Dataset entries:

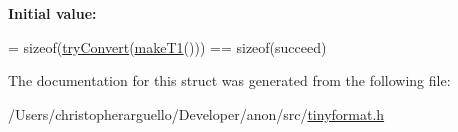 {\bfseries Initial value\+:}
\begin{DoxyCode}
=
            \textcolor{keyword}{sizeof}(\mbox{\hyperlink{structtinyformat_1_1detail_1_1is__convertible_a304a3fb17a674e61c688dd1219875870}{tryConvert}}(\mbox{\hyperlink{structtinyformat_1_1detail_1_1is__convertible_af2068cf5629a702c9ccb3b8136c6fe2e}{makeT1}}())) == \textcolor{keyword}{sizeof}(succeed)
\end{DoxyCode}


The documentation for this struct was generated from the following file\+:\begin{DoxyCompactItemize}
\item 
/\+Users/christopherarguello/\+Developer/anon/src/\mbox{\hyperlink{tinyformat_8h}{tinyformat.\+h}}\end{DoxyCompactItemize}
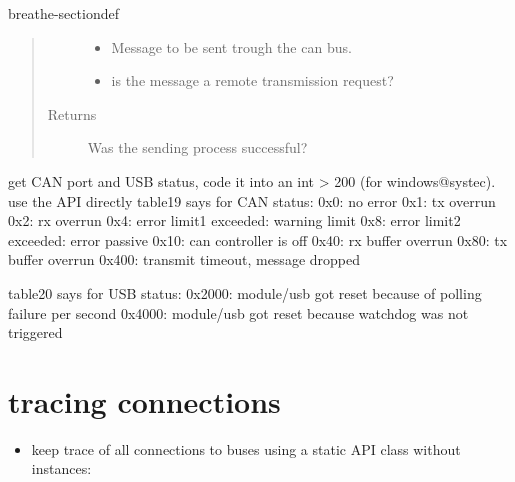 \documentclass[a4paper,10pt,english]{sphinxmanual}
\begin{document}
\begin{fulllineitems}
\begin{sphinxuseclass}{breathe-sectiondef}
\begin{fulllineitems}
\begin{quote}
\begin{description}
\begin{itemize}
\item {} 
\sphinxAtStartPar
{} \textendash{} Message to be sent trough the can bus. 

\item {} 
\sphinxAtStartPar
{} \textendash{} is the message a remote transmission request? 

\end{itemize}

\item[{Returns}] \leavevmode
\sphinxAtStartPar
Was the sending process successful? 

\end{description}\end{quote}

\end{fulllineitems}


\begin{fulllineitems}
\label{\detokenize{classesdetails:_CPPv4N9STCanScan13getPortStatusEv}}%
\pysigstartmultiline
{}%
\pysigstopmultiline
\sphinxAtStartPar
get CAN port and USB status, code it into an int \textgreater{} 200 (for windows@systec). use the API directly table19 says for CAN status: 0x0: no error 0x1: tx overrun 0x2: rx overrun 0x4: error limit1 exceeded: warning limit 0x8: error limit2 exceeded: error passive 0x10: can controller is off 0x40: rx buffer overrun 0x80: tx buffer overrun 0x400: transmit timeout, message dropped

\sphinxAtStartPar
table20 says for USB status: 0x2000: module/usb got reset because of polling failure per second 0x4000: module/usb got reset because watchdog was not triggered 

\end{fulllineitems}


\end{sphinxuseclass}
\end{fulllineitems}



\section{tracing connections}
\label{\detokenize{classesdetails:tracing-connections}}\begin{itemize}
\item {} 
\sphinxAtStartPar
keep trace of all connections to buses using a static API class without instances:

\end{itemize}
\end{document}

### What the task requires
The data shown above must be printed again exactly, with no images included.

### Answer box
 {\bfseries Initial value\+:}
\begin{DoxyCode}
=
            \textcolor{keyword}{sizeof}(\mbox{\hyperlink{structtinyformat_1_1detail_1_1is__convertible_a304a3fb17a674e61c688dd1219875870}{tryConvert}}(\mbox{\hyperlink{structtinyformat_1_1detail_1_1is__convertible_af2068cf5629a702c9ccb3b8136c6fe2e}{makeT1}}())) == \textcolor{keyword}{sizeof}(succeed)
\end{DoxyCode}


The documentation for this struct was generated from the following file\+:\begin{DoxyCompactItemize}
\item 
/\+Users/christopherarguello/\+Developer/anon/src/\mbox{\hyperlink{tinyformat_8h}{tinyformat.\+h}}\end{DoxyCompactItemize}
 \documentclass[a4paper,10pt,english]{sphinxmanual}
\begin{document}
\begin{fulllineitems}
\begin{sphinxuseclass}{breathe-sectiondef}
\begin{fulllineitems}
\begin{quote}
\begin{description}
\begin{itemize}
\item {} 
\sphinxAtStartPar
{} \textendash{} Message to be sent trough the can bus. 

\item {} 
\sphinxAtStartPar
{} \textendash{} is the message a remote transmission request? 

\end{itemize}

\item[{Returns}] \leavevmode
\sphinxAtStartPar
Was the sending process successful? 

\end{description}\end{quote}

\end{fulllineitems}


\begin{fulllineitems}
\label{\detokenize{classesdetails:_CPPv4N9STCanScan13getPortStatusEv}}%
\pysigstartmultiline
{}%
\pysigstopmultiline
\sphinxAtStartPar
get CAN port and USB status, code it into an int \textgreater{} 200 (for windows@systec). use the API directly table19 says for CAN status: 0x0: no error 0x1: tx overrun 0x2: rx overrun 0x4: error limit1 exceeded: warning limit 0x8: error limit2 exceeded: error passive 0x10: can controller is off 0x40: rx buffer overrun 0x80: tx buffer overrun 0x400: transmit timeout, message dropped

\sphinxAtStartPar
table20 says for USB status: 0x2000: module/usb got reset because of polling failure per second 0x4000: module/usb got reset because watchdog was not triggered 

\end{fulllineitems}


\end{sphinxuseclass}
\end{fulllineitems}



\section{tracing connections}
\label{\detokenize{classesdetails:tracing-connections}}\begin{itemize}
\item {} 
\sphinxAtStartPar
keep trace of all connections to buses using a static API class without instances:

\end{itemize}
\end{document}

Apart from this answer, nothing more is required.